[Start of Attachment]
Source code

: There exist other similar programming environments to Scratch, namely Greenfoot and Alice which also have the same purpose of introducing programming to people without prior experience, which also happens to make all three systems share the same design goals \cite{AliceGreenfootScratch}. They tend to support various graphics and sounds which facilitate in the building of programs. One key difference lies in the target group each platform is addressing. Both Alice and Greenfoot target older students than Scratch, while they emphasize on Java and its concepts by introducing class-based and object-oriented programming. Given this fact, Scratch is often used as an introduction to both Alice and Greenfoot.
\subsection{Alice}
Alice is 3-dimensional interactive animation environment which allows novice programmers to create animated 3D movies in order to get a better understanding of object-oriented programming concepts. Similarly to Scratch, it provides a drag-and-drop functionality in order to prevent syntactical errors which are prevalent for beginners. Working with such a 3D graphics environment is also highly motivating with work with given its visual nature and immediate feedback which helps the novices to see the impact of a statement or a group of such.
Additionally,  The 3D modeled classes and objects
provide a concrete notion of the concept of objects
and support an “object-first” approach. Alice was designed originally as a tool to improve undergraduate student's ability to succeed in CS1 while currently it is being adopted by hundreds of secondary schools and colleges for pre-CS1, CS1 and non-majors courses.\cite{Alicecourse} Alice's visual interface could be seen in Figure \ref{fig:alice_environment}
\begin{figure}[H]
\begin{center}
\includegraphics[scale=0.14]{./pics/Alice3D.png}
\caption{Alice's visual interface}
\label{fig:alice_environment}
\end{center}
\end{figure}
[End of Attachment]
◆ WORK ORDER: Go through the records above and return each line in which the word "objects" occurs.

◆ RESPONSE:
Additionally,  The 3D modeled classes and objects
provide a concrete notion of the concept of objects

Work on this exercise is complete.